> **Activity**
Using only the entries below, copy exactly the lines that begin at the one with "- in the home folder for Linux OS" and end at the one with "- Csv skráinn sem kóðinn að ofan les úr", both included. Drop the pictures.

> **Dataset records**
==========

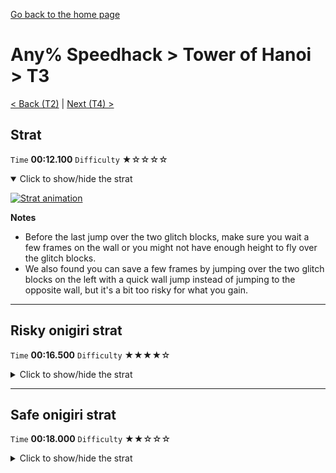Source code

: [Go back to the home page](https://github.com/Doublevil/scbspeedrun)

# Any% Speedhack > Tower of Hanoi > T3

[< Back (T2)](https://github.com/Doublevil/scbspeedrun/blob/main/levels/any_sh/T/T2.md) | [Next (T4) >](https://github.com/Doublevil/scbspeedrun/blob/main/levels/any_sh/T/T4.md)

## Strat

`Time` **00:12.100** `Difficulty` ★☆☆☆☆
<details open>
  <summary>Click to show/hide the strat</summary>

  [![Strat animation](https://github.com/Doublevil/scbspeedrun/blob/main/media/levels/T/T3_Strat.webp)](https://github.com/Doublevil/scbspeedrun/blob/main/media/levels/T/T3_Strat.mp4?raw=true)

  **Notes**
  - Before the last jump over the two glitch blocks, make sure you wait a few frames on the wall or you might not have enough height to fly over the glitch blocks.
  - We also found you can save a few frames by jumping over the two glitch blocks on the left with a quick wall jump instead of jumping to the opposite wall, but it's a bit too risky for what you gain.
</details>

---
## Risky onigiri strat

`Time` **00:16.500** `Difficulty` ★★★★☆
<details>
  <summary>Click to show/hide the strat</summary>

  [![Strat animation](https://github.com/Doublevil/scbspeedrun/blob/main/media/levels/T/T3_EdgeCoyoteOnigiri.webp)](https://github.com/Doublevil/scbspeedrun/blob/main/media/levels/T/T3_EdgeCoyoteOnigiri.mp4?raw=true)

  **Notes**
  - This strat uses an edge coyote (coyote timed wall jump) to grab the onigiri without falling down.
  - The long jump from the left crumbling wall into the onigiri pit is a bit scary, but definitely saves a bit of time compared to cutting it in several jumps. If you are having trouble with this jump, make sure you let go of the wall (press Right) for a couple of frames BEFORE jumping. And don't jump from too far up, or you'll fall too fast.
</details>

---
## Safe onigiri strat

`Time` **00:18.000** `Difficulty` ★★☆☆☆
<details>
  <summary>Click to show/hide the strat</summary>

  [![Strat animation](https://github.com/Doublevil/scbspeedrun/blob/main/media/levels/T/T3_Onigiri.webp)](https://github.com/Doublevil/scbspeedrun/blob/main/media/levels/T/T3_Onigiri.mp4?raw=true)

  **Notes**
  - The long jump from the left crumbling wall into the onigiri pit is a bit scary, but definitely saves a bit of time compared to cutting it in several jumps. If you are having trouble with this jump, make sure you let go of the wall (press Right) for a couple of frames BEFORE jumping. And don't jump from too far up, or you'll fall too fast.
</details>
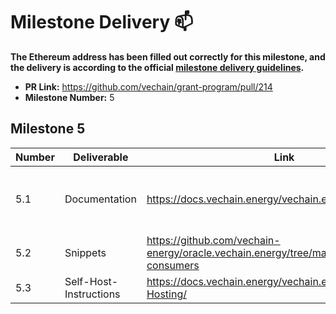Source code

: 
# Milestone Delivery :mailbox:

**The Ethereum address has been filled out correctly for this milestone, and the delivery is according to the official [milestone delivery guidelines](../).**

* **PR Link:** https://github.com/vechain/grant-program/pull/214
* **Milestone Number:** 5

## Milestone 5


| Number | Deliverable | Link | Notes |
|-|-|-|-|
| 5.1 | Documentation | https://docs.vechain.energy/vechain.energy/Oracles/ | find each combination in the menu as submenu item
| 5.2 | Snippets  | https://github.com/vechain-energy/oracle.vechain.energy/tree/main/example-consumers |
| 5.3 | Self-Host-Instructions  | https://docs.vechain.energy/vechain.energy/Oracles/Self-Hosting/ |
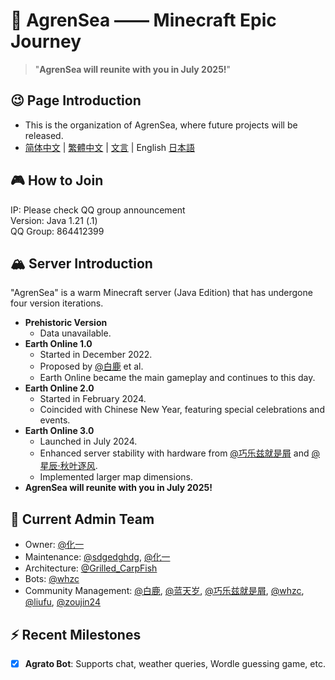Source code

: # 🌊 AgrenSea —— Minecraft Epic Journey

> ​"**AgrenSea will reunite with you in July 2025!**"

## 😉 Page Introduction
- This is the organization of AgrenSea, where future projects will be released.
- [简体中文](https://github.com/AgrenSea/.github/blob/main/profile/README.md) | [繁體中文](https://github.com/AgrenSea/.github/blob/main/profile/README_traditional.md) | [文言](https://github.com/AgrenSea/.github/blob/main/profile/README_lzh.md) | English [日本語](https://github.com/AgrenSea/.github/blob/main/profile/README_jp.md)

## 🎮 How to Join
IP: Please check QQ group announcement  
Version: Java 1.21 (.1)  
QQ Group: 864412399

## 🏔️ Server Introduction  
"AgrenSea" is a warm Minecraft server (Java Edition) that has undergone four version iterations.  
- ​**Prehistoric Version**  
    - Data unavailable.  
- ​**Earth Online 1.0**  
    - Started in December 2022.  
    - Proposed by [@白鹿](https://github.com/AgrenSea/.github/blob/main/profile/name_fallback.md) et al.  
    - Earth Online became the main gameplay and continues to this day.  
- ​**Earth Online 2.0**  
    - Started in February 2024.  
    - Coincided with Chinese New Year, featuring special celebrations and events.  
- ​**Earth Online 3.0**  
    - Launched in July 2024.  
    - Enhanced server stability with hardware from [@巧乐兹就是屑](https://github.com/AgrenSea/.github/blob/main/profile/name_fallback.md) and [@星辰·秋叶逐风](https://github.com/AgrenSea/.github/blob/main/profile/name_fallback.md).  
    - Implemented larger map dimensions.  
- ​**AgrenSea will reunite with you in July 2025!**

## 👥 Current Admin Team  
- Owner: [@化一](https://github.com/AgrenSea/.github/blob/main/profile/name_fallback.md)  
- Maintenance: [@sdgedghdg](https://github.com/sdgedghdg), [@化一](https://github.com/AgrenSea/.github/blob/main/profile/name_fallback.md)  
- Architecture: [@Grilled_CarpFish](https://github.com/AgrenSea/.github/blob/main/profile/name_fallback.md)  
- Bots: [@whzc](https://github.com/whzcc)  
- Community Management: [@白鹿](https://github.com/AgrenSea/.github/blob/main/profile/name_fallback.md), [@蓝天岁](https://github.com/AgrenSea/.github/blob/main/profile/name_fallback.md), [@巧乐兹就是屑](https://github.com/AgrenSea/.github/blob/main/profile/name_fallback.md), [@whzc](https://github.com/whzcc), [@liufu](https://github.com/AgrenSea/.github/blob/main/profile/name_fallback.md), [@zoujin24](https://github.com/AgrenSea/.github/blob/main/profile/name_fallback.md)  

## ⚡ Recent Milestones  
- [x] ​**Agrato Bot**: Supports chat, weather queries, Wordle guessing game, etc.  
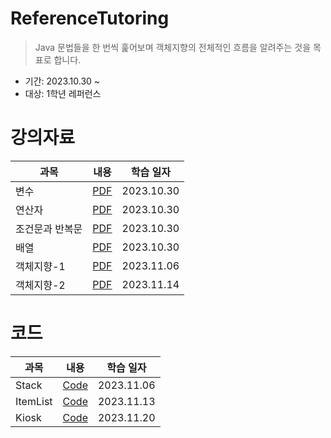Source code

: # ReferenceTutoring
> Java 문법들을 한 번씩 훑어보며 객체지향의 전체적인 흐름을 알려주는 것을 목표로 합니다.   
* 기간: 2023.10.30 ~
* 대상: 1학년 레퍼런스

# 강의자료
| 과목 | 내용 | 학습 일자 |
| --- | --- | --- |
| 변수 | [PDF](https://github.com/Mangjun/ReferenceTutoring/blob/main/%EA%B0%95%EC%9D%98%EC%9E%90%EB%A3%8C/Java_%EB%B3%80%EC%88%98.pdf) | 2023.10.30 |
| 연산자 | [PDF](https://github.com/Mangjun/ReferenceTutoring/blob/main/%EA%B0%95%EC%9D%98%EC%9E%90%EB%A3%8C/Java_%EC%97%B0%EC%82%B0%EC%9E%90.pdf) | 2023.10.30 |
| 조건문과 반복문 | [PDF](https://github.com/Mangjun/ReferenceTutoring/blob/main/%EA%B0%95%EC%9D%98%EC%9E%90%EB%A3%8C/Java_%EC%A1%B0%EA%B1%B4%EB%AC%B8%EA%B3%BC%20%EB%B0%98%EB%B3%B5%EB%AC%B8.pdf) | 2023.10.30 |
| 배열 | [PDF](https://github.com/Mangjun/ReferenceTutoring/blob/main/%EA%B0%95%EC%9D%98%EC%9E%90%EB%A3%8C/Java_%EB%B0%B0%EC%97%B4.pdf) | 2023.10.30 |
| 객체지향-1 | [PDF](https://github.com/Mangjun/ReferenceTutoring/blob/main/%EA%B0%95%EC%9D%98%EC%9E%90%EB%A3%8C/Java_%EA%B0%9D%EC%B2%B4%EC%A7%80%ED%96%A5-1.pdf) | 2023.11.06 |
| 객체지향-2 | [PDF](https://github.com/Mangjun/ReferenceTutoring/blob/main/%EA%B0%95%EC%9D%98%EC%9E%90%EB%A3%8C/Java_%EA%B0%9D%EC%B2%B4%EC%A7%80%ED%96%A5-2.pdf) | 2023.11.14 |

# 코드
| 과목 | 내용 | 학습 일자 |
| --- | --- | --- |
| Stack | [Code](https://github.com/Mangjun/ReferenceTutoring/tree/main/%EC%BD%94%EB%93%9C/Stack) | 2023.11.06 |
| ItemList | [Code](https://github.com/Mangjun/ReferenceTutoring/tree/main/%EC%BD%94%EB%93%9C/ItemList) | 2023.11.13 |
| Kiosk | [Code](https://github.com/Mangjun/ReferenceTutoring/tree/main/%EC%BD%94%EB%93%9C/kiosk) | 2023.11.20 |
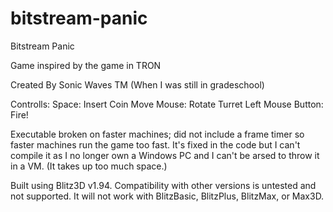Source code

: # bitstream-panic
Bitstream Panic

Game inspired by the game in TRON

Created By Sonic Waves TM (When I was still in gradeschool)


Controlls: Space: Insert Coin Move Mouse: Rotate Turret Left Mouse Button: Fire!


Executable broken on faster machines; did not include a frame timer so faster machines run the game too fast. It's fixed in the code but I can't compile it as I no longer own a Windows PC and I can't be arsed to throw it in a VM. (It takes up too much space.)

Built using Blitz3D v1.94. Compatibility with other versions is untested and not supported. It will not work with BlitzBasic, BlitzPlus, BlitzMax, or Max3D.
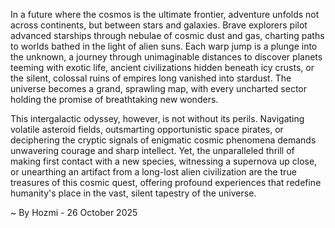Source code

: 
In a future where the cosmos is the ultimate frontier, adventure unfolds not across continents, but between stars and galaxies. Brave explorers pilot advanced starships through nebulae of cosmic dust and gas, charting paths to worlds bathed in the light of alien suns. Each warp jump is a plunge into the unknown, a journey through unimaginable distances to discover planets teeming with exotic life, ancient civilizations hidden beneath icy crusts, or the silent, colossal ruins of empires long vanished into stardust. The universe becomes a grand, sprawling map, with every uncharted sector holding the promise of breathtaking new wonders.

This intergalactic odyssey, however, is not without its perils. Navigating volatile asteroid fields, outsmarting opportunistic space pirates, or deciphering the cryptic signals of enigmatic cosmic phenomena demands unwavering courage and sharp intellect. Yet, the unparalleled thrill of making first contact with a new species, witnessing a supernova up close, or unearthing an artifact from a long-lost alien civilization are the true treasures of this cosmic quest, offering profound experiences that redefine humanity's place in the vast, silent tapestry of the universe.

~ By Hozmi - 26 October 2025
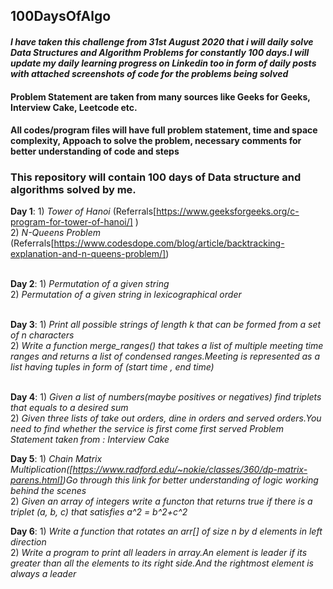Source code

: ## 100DaysOfAlgo
#### *I have taken this challenge from 31st August 2020 that i will daily solve Data Structures and Algorithm Problems for constantly 100 days.I will update my daily learning progress on Linkedin too in form of daily posts with attached screenshots of code for the problems being solved*<br>
#### Problem Statement are taken from many sources like Geeks for Geeks, Interview Cake, Leetcode etc.<br>
#### All codes/program files will have full problem statement, time and space complexity, Appoach to solve the problem, necessary comments for better understanding of code and steps

###  This repository will contain 100 days of Data structure and algorithms solved by me.
**Day 1**: 1) *Tower of Hanoi*   (Referrals[https://www.geeksforgeeks.org/c-program-for-tower-of-hanoi/] )<br>
           2)  *N-Queens Problem* (Referrals[https://www.codesdope.com/blog/article/backtracking-explanation-and-n-queens-problem/])<br>
<br>

           
**Day 2**: 1) *Permutation of a given string*<br>
           2) *Permutation of a given string in lexicographical order*<br>
<br>


**Day 3**: 1) *Print all possible strings of length k that can be formed from a set of n characters*<br>
           2) *Write a function merge_ranges() that takes a list of multiple meeting time ranges and returns a list of condensed 
ranges.Meeting is represented as a list having tuples in form of (start time , end time)*<br>
<br>


**Day 4**: 1) *Given a list of numbers(maybe positives or negatives) find triplets that equals to a desired sum* <br>
           2) *Given three lists of take out orders, dine in orders and served orders.You need to find whether the service is first come first served
            Problem Statement taken from : Interview Cake*
<br>


**Day 5**: 1) *Chain Matrix Multiplication([https://www.radford.edu/~nokie/classes/360/dp-matrix-parens.html])Go through this link for better understanding of logic working behind the scenes<br>*
2) *Given an array of integers write a functon that returns true if there is a triplet (a, b, c) that satisfies a^2 = b^2+c^2*
<br>

**Day 6**: 1) *Write a function that rotates an arr[] of size n by d elements in left direction*<br>
2) *Write a program to print all leaders in array.An element is leader if its greater than all the elements to its right side.And the rightmost element is always a leader*
<br>



       

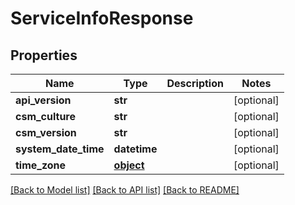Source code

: # ServiceInfoResponse

## Properties
Name | Type | Description | Notes
------------ | ------------- | ------------- | -------------
**api_version** | **str** |  | [optional] 
**csm_culture** | **str** |  | [optional] 
**csm_version** | **str** |  | [optional] 
**system_date_time** | **datetime** |  | [optional] 
**time_zone** | [**object**](.md) |  | [optional] 

[[Back to Model list]](../README.md#documentation-for-models) [[Back to API list]](../README.md#documentation-for-api-endpoints) [[Back to README]](../README.md)


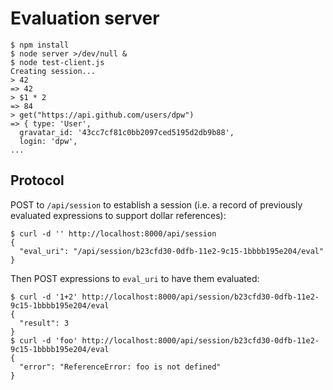 # Evaluation server

    $ npm install
    $ node server >/dev/null &
    $ node test-client.js
    Creating session...
    > 42
    => 42
    > $1 * 2
    => 84
    > get("https://api.github.com/users/dpw")
    => { type: 'User',
      gravatar_id: '43cc7cf81c0bb2097ced5195d2db9b88',
      login: 'dpw',
    ...

## Protocol

POST to `/api/session` to establish a session (i.e. a record of
previously evaluated expressions to support dollar references):

    $ curl -d '' http://localhost:8000/api/session
    {
      "eval_uri": "/api/session/b23cfd30-0dfb-11e2-9c15-1bbbb195e204/eval"
    }

Then POST expressions to `eval_uri` to have them evaluated:

    $ curl -d '1+2' http://localhost:8000/api/session/b23cfd30-0dfb-11e2-9c15-1bbbb195e204/eval
    {
      "result": 3
    }
    $ curl -d 'foo' http://localhost:8000/api/session/b23cfd30-0dfb-11e2-9c15-1bbbb195e204/eval
    {
      "error": "ReferenceError: foo is not defined"
    }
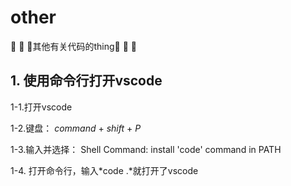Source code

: # other
🌺 🌺 🌺其他有关代码的thing🌺 🌺 🌺

## 1. 使用命令行打开vscode
1-1.打开vscode

1-2.键盘： *command* + *shift* + *P*

1-3.输入并选择： Shell Command: install 'code' command in PATH

1-4. 打开命令行，输入*code .*就打开了vscode
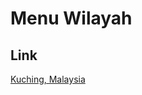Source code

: # Menu Wilayah

## Link

[Kuching, Malaysia](https://github.com/gigit-pemilu/pemilu-2024-99-luar-negeri/tree/main/pileg-dpr/hitung-suara/sub/99-luar-negeri/sub/63-kuching-malaysia/sub/01-kuching-malaysia/sub/0001-kuching-malaysia)

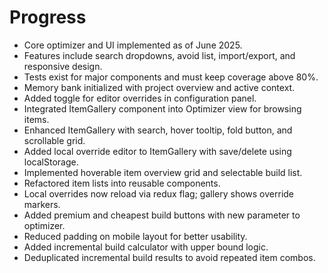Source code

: # Progress

- Core optimizer and UI implemented as of June 2025.
- Features include search dropdowns, avoid list, import/export, and responsive design.
- Tests exist for major components and must keep coverage above 80%.
- Memory bank initialized with project overview and active context.
- Added toggle for editor overrides in configuration panel.
- Integrated ItemGallery component into Optimizer view for browsing items.
- Enhanced ItemGallery with search, hover tooltip, fold button, and scrollable grid.
- Added local override editor to ItemGallery with save/delete using localStorage.
- Implemented hoverable item overview grid and selectable build list.
- Refactored item lists into reusable components.
- Local overrides now reload via redux flag; gallery shows override markers.
- Added premium and cheapest build buttons with new parameter to optimizer.
- Reduced padding on mobile layout for better usability.
- Added incremental build calculator with upper bound logic.
- Deduplicated incremental build results to avoid repeated item combos.
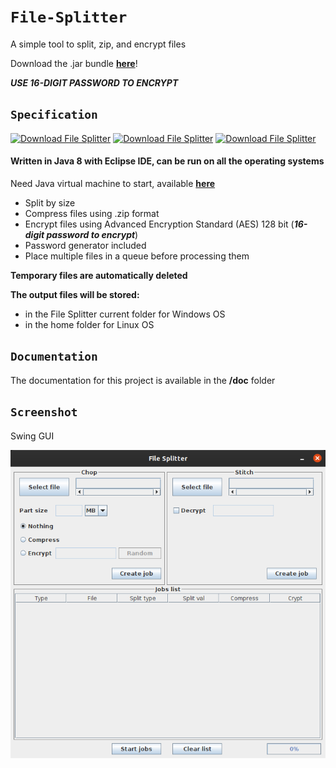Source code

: # `File-Splitter`

A simple tool to split, zip, and encrypt files

Download the .jar bundle [**here**](https://github.com/antoniopelusi/File-Splitter/releases)!

***USE 16-DIGIT PASSWORD TO ENCRYPT***

## `Specification`
[![Download File Splitter](https://img.shields.io/badge/Version-1.5-yellow)]()
[![Download File Splitter](https://img.shields.io/badge/Language-Java_8-orange)]()
[![Download File Splitter](https://img.shields.io/badge/Open_Source-GPL--3.0-informational)]()

#### Written in Java 8 with Eclipse IDE, can be run on all the operating systems
Need Java virtual machine to start, available [**here**](https://www.java.com/en/download/)

- Split by size
- Compress files using .zip format
- Encrypt files using Advanced Encryption Standard (AES) 128 bit (***16-digit password to encrypt***)
- Password generator included
- Place multiple files in a queue before processing them

**Temporary files are automatically deleted**

**The output files will be stored:**
- in the File Splitter current folder for Windows OS
- in the home folder for Linux OS

## `Documentation`
The documentation for this project is available in the **/doc** folder

## `Screenshot`
Swing GUI

![](doc/ScreenshotLinux.png)

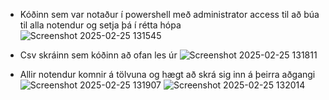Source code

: - Kóðinn sem var notaður í powershell með administrator access til að búa til alla notendur og setja þá í rétta hópa
![Screenshot 2025-02-25 131545](https://github.com/user-attachments/assets/93a90fc1-4add-4590-a834-f529ad3035ec)

- Csv skráinn sem kóðinn að ofan les úr
![Screenshot 2025-02-25 131811](https://github.com/user-attachments/assets/5f6bdf3f-f2a7-4cef-94e0-0ffb53a77ff7)

- Allir notendur komnir á tölvuna og hægt að skrá sig inn á þeirra aðgangi
![Screenshot 2025-02-25 131907](https://github.com/user-attachments/assets/0a38c5b7-cc6e-4d90-a893-bde08f396a7d)
![Screenshot 2025-02-25 132014](https://github.com/user-attachments/assets/a558803b-91c7-4252-87aa-9dc9ab1fda6f)
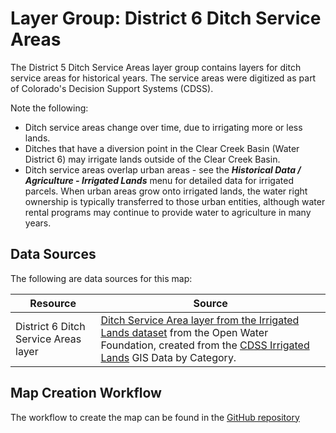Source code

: # Layer Group: District 6 Ditch Service Areas #

The District 5 Ditch Service Areas layer group contains layers
for ditch service areas for historical years.
The service areas were digitized as part of
Colorado's Decision Support Systems (CDSS).

Note the following:

*   Ditch service areas change over time, due to irrigating more or less lands.
*   Ditches that have a diversion point in the Clear Creek Basin (Water District 6) may irrigate lands outside
    of the Clear Creek Basin.
*   Ditch service areas overlap urban areas - see the ***Historical Data / Agriculture - Irrigated Lands***
    menu for detailed data for irrigated parcels.
    When urban areas grow onto irrigated lands, the water right ownership is typically transferred to those
    urban entities, although water rental programs may continue to provide water to agriculture in many years.

## Data Sources ##

The following are data sources for this map:

| **Resource** | **Source** |
| -- | -- |
| District 6 Ditch Service Areas layer | [Ditch Service Area layer from the Irrigated Lands dataset](https://data.openwaterfoundation.org/state/co/dwr/irrigated-lands/) from the Open Water Foundation, created from the [CDSS Irrigated Lands](https://www.colorado.gov/pacific/cdss/gis-data-category) GIS Data by Category. |

## Map Creation Workflow ##

The workflow to create the map can be found in the
[GitHub repository](https://github.com/OpenWaterFoundation/owf-infomapper-co-clear/tree/master/workflow/BasinEntities/Agriculture-Ditches)
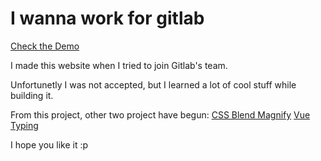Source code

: # I wanna work for gitlab
[Check the Demo](https://peaceful-williams-644365.netlify.com/#/)

I made this website when I tried to join Gitlab's team.

Unfortunetly I was not accepted, but I learned a lot of cool
stuff while building it.

From this project, other two project have begun:
[CSS Blend Magnify](https://github.com/trickstival/css-blend-magnify)
[Vue Typing](https://github.com/trickstival/vue-typing)

I hope you like it :p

==========

> **Task result**
- in the home folder for Linux OS

## `Documentation`
The documentation for this project is available in the **/doc** folder

## `Screenshot`
Swing GUI

![](doc/ScreenshotLinux.png)

Source code

: - Kóðinn sem var notaður í powershell með administrator access til að búa til alla notendur og setja þá í rétta hópa
![Screenshot 2025-02-25 131545](https://github.com/user-attachments/assets/93a90fc1-4add-4590-a834-f529ad3035ec)

- Csv skráinn sem kóðinn að ofan les úr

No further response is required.